Ich will daher versuchen, das podolische Dniester-Gebiet, das ich in einer Reihe von Jahren während meiner geologischen Reisen kennen zu lernen Gelegenheit hatte, auf solche Weise darzustellen, dass ich die geographischen Thatsachen vom geologischen Standpunkte aus betrachte und erkläre.

Der geologische Bau bedingt das landschaftliche Aussehen einer Gegend. Dieser Satz, der in den meisten Fällen seine Anwendung hat, kommt auch in Ostgalizien zur vollen Geltung. Wenn wir von Süd gegen Nord des genannten Landes eine Reise machen, so passiren wir die vier geologischen Elemente Ostgaliziens, die schon äusserlich wesentlich von einander verschieden sind.

Wir befinden uns zuerst an der ungarischen Grenze in den Karpathen. Lange, parallele, zusammengeschobene Bergrücken, deren einzelne Gipfel sich über 2000 m erheben, streichen in südöstlicher Richtung fort und werden von grossen Tannen- und Buchenwaldungen bedeckt. Sie bestehen vorwaltend aus Sandsteinen und Mergeln der Kreideund Tertiärformation, deren Schichten vielfach gestört: aufgerichtet, gebogen und verschoben sind. Es ist dasselbe Element, das unter dem Namen des,,Wiener Sandsteines" die nördlichste Hülle der Alpen bildet, bei Wien abbricht, sich dann in einzelnen Schollen in Nieder- Österreich und Petermann's Geogr. Mittheilungen. 1881, Heft V.

Mähren fortsetzt, bis es endlich in den Ostkarpathen zur riesigen Entwickelung gelangt, so dass die anderen alpin-geologischen Elemente ganz zurückgedrängt werden. Die äussere Gestalt der Karpathen entspricht auch vollkommen dieser geologischen Zusammensetzung. Man sieht hier weder kühne zackige Formen des Kalkgebirges, noch die bauchigen Kuppen der altkrystallinischen Massen; die Berge sind rundlich, die Böschungen sanft. Eine wellige bewaldete Ebene, deren Oberfläche aus Alluvien der Karpathenflüsse besteht, breitet sich in Norden vor den Karpathen aus. Wir befinden uns da in der Region der miocänen, Salz und Petroleum führenden Thone, die den Nordrand des Gebirges in einer vertical mächtigen Entwickelung begleiten, und deren Schichtung mit Ausnahme des knapp an den Karpathen liegenden vielfach gestörten Theiles, ganz sanfte Anti- und Synclinalen aufweist. Die wasserdichten Ablagerungen bewirken hier die häufige Versumpfung der Gegend, und die grosse Decke des alluvialen Geschiebes ist die Ursache der geringen Fruchtbarkeit des Bodens.

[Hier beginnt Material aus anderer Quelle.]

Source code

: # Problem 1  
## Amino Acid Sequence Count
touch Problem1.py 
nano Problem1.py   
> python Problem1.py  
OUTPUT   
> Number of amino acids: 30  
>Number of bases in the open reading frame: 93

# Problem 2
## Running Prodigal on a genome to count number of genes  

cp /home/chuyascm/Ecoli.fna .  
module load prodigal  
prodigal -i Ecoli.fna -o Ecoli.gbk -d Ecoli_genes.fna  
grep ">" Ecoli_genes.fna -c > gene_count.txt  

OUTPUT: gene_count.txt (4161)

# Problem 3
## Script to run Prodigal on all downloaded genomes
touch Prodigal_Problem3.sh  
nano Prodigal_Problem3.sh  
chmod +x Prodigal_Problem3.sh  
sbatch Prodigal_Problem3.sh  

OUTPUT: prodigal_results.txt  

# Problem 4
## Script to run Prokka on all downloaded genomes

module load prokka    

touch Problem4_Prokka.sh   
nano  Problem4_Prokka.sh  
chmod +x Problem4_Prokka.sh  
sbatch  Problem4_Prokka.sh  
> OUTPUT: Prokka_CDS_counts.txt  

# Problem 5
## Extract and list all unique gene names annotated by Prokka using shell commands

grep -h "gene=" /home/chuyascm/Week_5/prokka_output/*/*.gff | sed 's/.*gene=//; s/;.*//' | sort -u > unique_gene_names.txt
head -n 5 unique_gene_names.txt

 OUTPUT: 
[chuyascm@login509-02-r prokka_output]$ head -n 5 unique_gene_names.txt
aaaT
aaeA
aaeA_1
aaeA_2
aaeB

Noch weiter im Norden erblicken wir wieder ein anderes Bild.

Ein fruchtbares, aber waldarmes Plateau von zahlreichen tiefen Schluchten und Thälern durchzogen breitet sich vor unseren Augen aus und erstreckt sich gegen Ost weit über die österreichische Grenze hinaus: es ist die Hochebene von Podolien.

Ihre Westgrenze ist bald erreicht. Die galizische CarlLudwig-Bahn, die von der Landeshauptstadt Lemberg nach Brody an der russischen Grenze führt, bezeichnet mehr oder weniger die podolische Abgrenzung und bildet beinahe genau die Wasserscheide zwischen dem Schwarzen und Baltischen Meere. Längs dieser Linie bricht das Plateau in einem Steilrand ab und die Gegend ändert wie mit einem Zauberschlage ihren Charakter.

Es erscheint eine grosse sandig sumpfige Niederung, die schon zum Weichsel-Gebiet gehört und von zahlreichen erratischen Blöcken aus nordischen Graniten, Syeniten und Dioriten bedeckt ist. Sie zeigt sowohl in der Fauna als auch in der Flora einen deutlich nordeuropäischen Charakter und ist auch in der That nichts Anderes als die Fortsetzung der norddeutschen Ebene.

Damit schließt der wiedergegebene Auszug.